Could some variant of the old extended family be made to work or at least help?
What are the limits on what jobs a person with kids ought to take on?
Why aren’t there more people everywhere taking care of the kids?
How much of one’s health issues are caused or worsened by this?
Hugo, Thanks for your blogging through the years, and hope you continue.

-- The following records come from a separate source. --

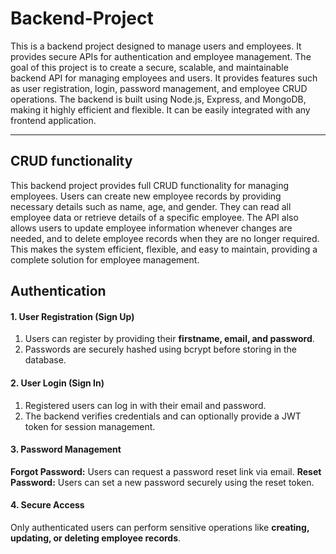 # Backend-Project

This is a backend project designed to manage users and employees. It provides secure APIs for authentication and employee management.
                 The goal of this project is to create a secure, scalable, and maintainable backend API for 
managing employees and users. It provides features such as user registration, login, password management, and employee CRUD operations. The backend is built using Node.js, Express, and MongoDB, making it highly efficient and flexible. It can be easily integrated with any frontend application.
<hr>

## CRUD functionality

This backend project provides full CRUD functionality for managing employees. Users can create new employee records by providing necessary details such as name, age, and gender. They can read all employee data or retrieve details of a specific employee. The API also allows users to update employee information whenever changes are needed, and to delete employee records when they are no longer required. This makes the system efficient, flexible, and easy to maintain, providing a complete solution for employee management.


## Authentication

#### 1. User Registration (Sign Up)

1. Users can register by providing their **firstname, email, and password**.
2. Passwords are securely hashed using bcrypt before storing in the database.


#### 2. User Login (Sign In)

1. Registered users can log in with their email and password.
2. The backend verifies credentials and can optionally provide a JWT token for session management.

#### 3. Password Management

**Forgot Password:** Users can request a password reset link via email.
**Reset Password:** Users can set a new password securely using the reset token.

#### 4. Secure Access

Only authenticated users can perform sensitive operations like **creating, updating, or deleting employee records**.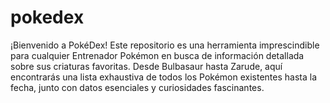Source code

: # pokedex
¡Bienvenido a PokéDex! Este repositorio es una herramienta imprescindible para cualquier Entrenador Pokémon en busca de información detallada sobre sus criaturas favoritas. Desde Bulbasaur hasta Zarude, aquí encontrarás una lista exhaustiva de todos los Pokémon existentes hasta la fecha, junto con datos esenciales y curiosidades fascinantes.
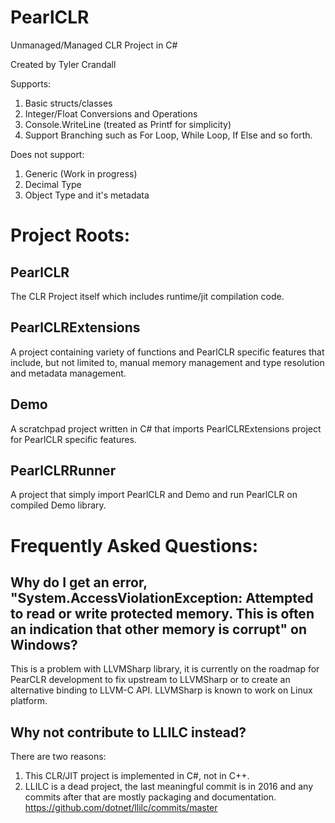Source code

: # PearlCLR
Unmanaged/Managed CLR Project in C#

Created by Tyler Crandall

Supports:

1. Basic structs/classes
2. Integer/Float Conversions and Operations
3. Console.WriteLine (treated as Printf for simplicity)
4. Support Branching such as For Loop, While Loop, If Else and so forth.

Does not support:

1. Generic (Work in progress)
2. Decimal Type
3. Object Type and it's metadata

# Project Roots:

## PearlCLR

The CLR Project itself which includes runtime/jit compilation code.

## PearlCLRExtensions

A project containing variety of functions and PearlCLR specific features that include, but not limited to, manual memory management and
type resolution and metadata management.

## Demo

A scratchpad project written in C# that imports PearlCLRExtensions project for PearlCLR specific features.

## PearlCLRRunner

A project that simply import PearlCLR and Demo and run PearlCLR on compiled Demo library.

# Frequently Asked Questions:

## Why do I get an error, "System.AccessViolationException: Attempted to read or write protected memory. This is often an indication that other memory is corrupt" on Windows?

This is a problem with LLVMSharp library, it is currently on the roadmap for PearCLR development to fix upstream to LLVMSharp or to create an alternative binding to LLVM-C API. LLVMSharp is known to work on Linux platform.

## Why not contribute to LLILC instead?

There are two reasons:

1. This CLR/JIT project is implemented in C#, not in C++.
2. LLILC is a dead project, the last meaningful commit is in 2016 and any commits after that are mostly packaging and documentation. https://github.com/dotnet/llilc/commits/master
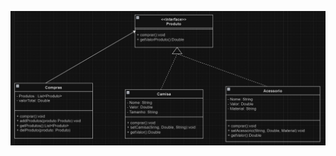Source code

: 
![Diagrama de Classes](https://github.com/CarlosKB/bertoti/blob/main/Engenharia%20III/Composite/Images/CompositeSalvo.png)
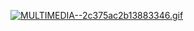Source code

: <a href="https://gifyu.com/image/SlBl0"><img src="https://s11.gifyu.com/images/MULTIMEDIA--2c375ac2b13883346.gif" alt="MULTIMEDIA--2c375ac2b13883346.gif" border="0" /></a>
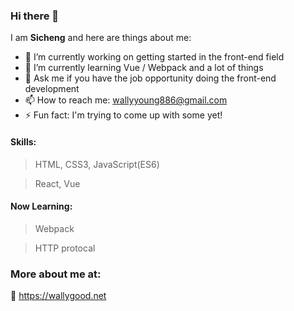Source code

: ### Hi there 👋

I am **Sicheng** and here are things about me:

- 🔭 I’m currently working on getting started in the front-end field
- 🌱 I’m currently learning Vue / Webpack and a lot of things
- 💬 Ask me if you have the job opportunity doing the front-end development
- 📫 How to reach me: wallyyoung886@gmail.com
- ⚡ Fun fact: I'm trying to come up with some yet!

#### Skills:

> HTML, CSS3, JavaScript(ES6)

> React, Vue

#### Now Learning:

> Webpack

> HTTP protocal

### More about me at:

🔗 https://wallygood.net 
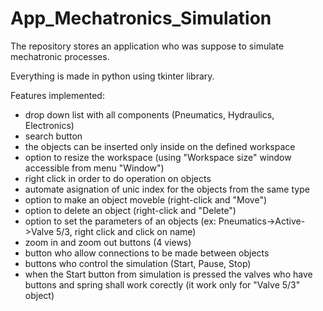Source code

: # App_Mechatronics_Simulation

The repository stores an application who was suppose to simulate mechatronic processes.

Everything is made in python using tkinter library.

Features implemented:
- drop down list with all components (Pneumatics, Hydraulics, Electronics)
- search button
- the objects can be inserted only inside on the defined workspace
- option to resize the workspace (using "Workspace size" window accessible from menu "Window")
- right click in order to do operation on objects
- automate asignation of unic index for the objects from the same type
- option to make an object moveble (right-click and "Move")
- option to delete an object (right-click and "Delete")
- option to set the parameters of an objects (ex: Pneumatics->Active->Valve 5/3, right click and click on name)
- zoom in and zoom out buttons (4 views)
- button who allow connections to be made between objects
- buttons who control the simulation (Start, Pause, Stop)
- when the Start button from simulation is pressed the valves who have buttons and spring shall work corectly (it work only for "Valve 5/3" object)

For this piece: you’re mistaken that Meyer’s attitudes and actions constitute hubris. That he is actually taking a leave of absence at 45 is abundant evidence he actually has his head screwed on pretty straight. You left out the part of the story where his players broke down and cried when he told them he was leaving. That was a great pull for him as well. Players have testified that football teams become families more than other sports because of the especially brutal and demanding nature of the activities. Football resembles war more than any other American sport, and as we have learned these agonizing past 10 years, warfare brings men together. Meyer took on the responsibility of father to hundreds of young men through the years, many of whom, I expect, did not have strong father figures growing up. On the macro level, college football is a moneymaking superforce that shamefully exploits its workers. But on the micro level, the relationships created in these teams can stay with the players forever. It is not as simple as you make it sound, and in any case, though I agree that Meyer somewhat resembles Hector, Hector was not hubristic. He knew what he was doing, and he knew he was doomed. Hubris is that kind of pride that is unaware of its destructiveness. Let’s reserve that word for people like Dick Cheney.
Oh, Anecdotal, would that we had time to debate Hector further — the hubris of Achilles is so spectacular that it often blinds the reader to the more subtle, but equally devastating presentation of that quality by the Trojan prince.
No question, Meyer did good as a coach — but the reality of how we construct the head coaching position is that it isn’t a regular, 40 hour per week job. It’s a job that regularly requires 18 hour days and endless time away from family.
Hubris includes the belief that one is indispensable, and that one’s talents are so special and so unique that they justify shirking family responsibilities.
The history of American manhood is littered with heroes who were magnificent servants of the greater good — and lousy husbands and fathers. We can do better.
I’m sure we can do better, Hugo - you can always move resources from one area to another, and get better outcomes in the area that got reinforced. What will the cost of doing better be, in the area that you take away time and energy from?
America can probably make it without this one high-end football coach. Can it make it without dedicated doctors, professors, business people, farmers, scientists, truck drivers?